Signals And Systems Problems And Solutions Pdf _verified_ Link

\noindent\textbf13. Use Euler formulas and compare with exponential FS: \(x(t)=\sum a_k e^jk\omega_0 t\) with \(\omega_0=\pi\) (fundamental).

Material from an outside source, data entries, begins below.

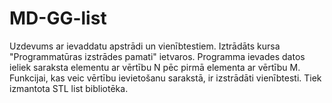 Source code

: # MD-GG-list
Uzdevums ar ievaddatu apstrādi un vienībtestiem. Iztrādāts kursa "Programmatūras izstrādes pamati" ietvaros. Programma ievades datos ieliek saraksta elementu ar vērtību N pēc pirmā elementa ar vērtību M. Funkcijai, kas veic vērtību ievietošanu sarakstā, ir izstrādāti vienībtesti. 
Tiek izmantota STL list bibliotēka.

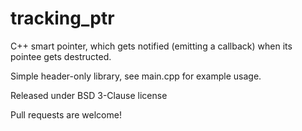 # tracking_ptr #

C++ smart pointer, which gets notified (emitting a callback) when its pointee gets destructed.

Simple header-only library, see main.cpp for example usage.

Released under BSD 3-Clause license

Pull requests are welcome!
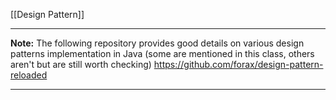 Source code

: [[Design Pattern]]
****
**Note:** The following repository provides good details on various design patterns implementation in Java (some are mentioned in this class, others aren't but are still worth checking)
https://github.com/forax/design-pattern-reloaded
****
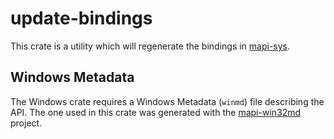 # update-bindings
This crate is a utility which will regenerate the bindings in [mapi-sys](https://crates.io/crates/mapi-sys).

## Windows Metadata
The Windows crate requires a Windows Metadata (`winmd`) file describing the API. The one used in this crate was generated with the [mapi-win32md](https://github.com/wravery/mapi-win32md) project.
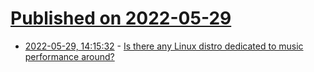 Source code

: # [Published on 2022-05-29](index.md)

* [2022-05-29, 14:15:32](https://news.ycombinator.com/item?id=31549303) - [Is there any Linux distro dedicated to music performance around?](https://news.ycombinator.com/item?id=31549303)
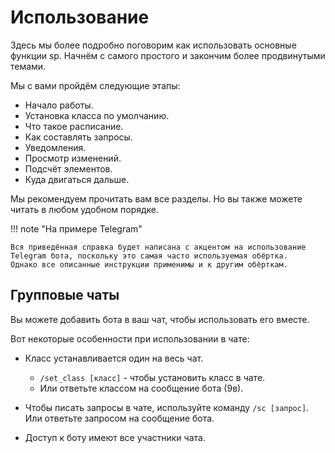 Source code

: # Использование

Здесь мы более подробно поговорим как использовать основные функции sp.
Начнём с самого простого и закончим более продвинутыми темами.

Мы с вами пройдём следующие этапы:

- Начало работы.
- Установка класса по умолчанию.
- Что такое расписание.
- Как составлять запросы.
- Уведомления.
- Просмотр изменений.
- Подсчёт элементов.
- Куда двигаться дальше.

Мы рекомендуем прочитать вам все разделы.
Но вы также можете читать в любом удобном порядке.

!!! note "На примере Telegram"

    Вся приведённая справка будет написана с акцентом на использование
    Telegram бота, поскольку это самая часто используемая обёртка.
    Однако все описанные инструкции применимы и к другим обёрткам.

## Групповые чаты

Вы можете добавить бота в ваш чат, чтобы использовать его вместе.

Вот некоторые особенности при использовании в чате:

- Класс устанавливается один на весь чат.

  - `/set_class [класс]` - чтобы установить класс в чате.
  - Или ответьте классом на сообщение бота (9в).

- Чтобы писать запросы в чате, используйте команду `/sc [запрос]`.
  Или ответьте запросом на сообщение бота.
- Доступ к боту имеют все участники чата.
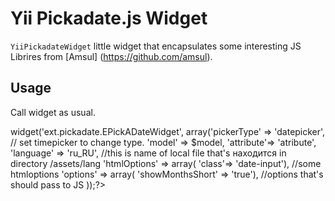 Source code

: Yii Pickadate.js Widget
========================

`YiiPickadateWidget` little widget that encapsulates some interesting JS Librires from [Amsul] (https://github.com/amsul).


Usage
-----
Call widget as usual.

<?$this->widget('ext.pickadate.EPickADateWidget', 
			             array('pickerType' => 'datepicker', // set timepicker to change type.
                               'model' => $model,
                               'attribute'=> 'atribute',			             	
                               'language' => 'ru_RU',  //this is name of local file that's находится in directory /assets/lang
                               'htmlOptions' => array( 'class'=> 'date-input'), //some htmloptions
                               'options' => array( 'showMonthsShort' => 'true'), //options that's should pass to JS 
						      ));?>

\section*Additional Problems (Brief Solutions) signals and systems problems and solutions pdf

\subsection*Solution Modulation: \(x(t)\cos(\omega_0 t) \leftrightarrow \frac12[X(j(\omega-\omega_0)) + X(j(\omega+\omega_0))]\). \\ Thus \(\textrect(t/T)\cos(\omega_0 t) \leftrightarrow \fracT2\left[\textsinc\left(\frac(\omega-\omega_0)T2\pi\right) + \textsinc\left(\frac(\omega+\omega_0)T2\pi\right)\right]\). \noindent\textbf13

\sectionFourier Transform

\subsection*Solution \(\textsinc(100t)\) has bandwidth 50 Hz (since \(\textsinc(Wt) \leftrightarrow \frac\piW\textrect(\frac\omega2W)\) with max freq \(W/(2\pi)\)? Better: \(\textsinc(Bt)\) has bandwidth \(B/2\) Hz? Actually \(\textsinc(Bt) = \frac\sin(\pi B t)\pi B t\) has Fourier transform \(\frac1B\textrect(\fracfB)\), so bandwidth \(B/2\) Hz? Let's be careful: The standard form: \(\textsinc(2Wt)\) has max freq \(W\) Hz. So \(\textsinc(100t) = \textsinc(2\cdot 50 t)\) → bandwidth 50 Hz. \\ \(\textsinc^2(50t)\) has bandwidth 50 Hz (since square in time = convolution in freq, doubles bandwidth to 100 Hz? Wait: \(\textsinc^2(50t)\) is the Fourier transform of triangle function, bandwidth 50 Hz if 50 is the zero-crossing rate? Let's compute: \(\textsinc(at) \leftrightarrow \frac1a\textrect(f/a)\) in Hz, so \(\textsinc(50t)\) has bandwidth 25 Hz. Squaring doubles bandwidth to 50 Hz. Therefore total signal bandwidth = max(50,50) = 50 Hz. Nyquist rate = 100 samples/second. Actually \(\textsinc(Bt) = \frac\sin(\pi B t)\pi B t\)

\noindent\textbf11. Compute convolution of \(x[n]=u[n]-u[n-3]\) and \(h[n]=u[n]-u[n-2]\). \\ \textitAns: \(y[n]=[1,2,2,1]\) for \(n=0..3\).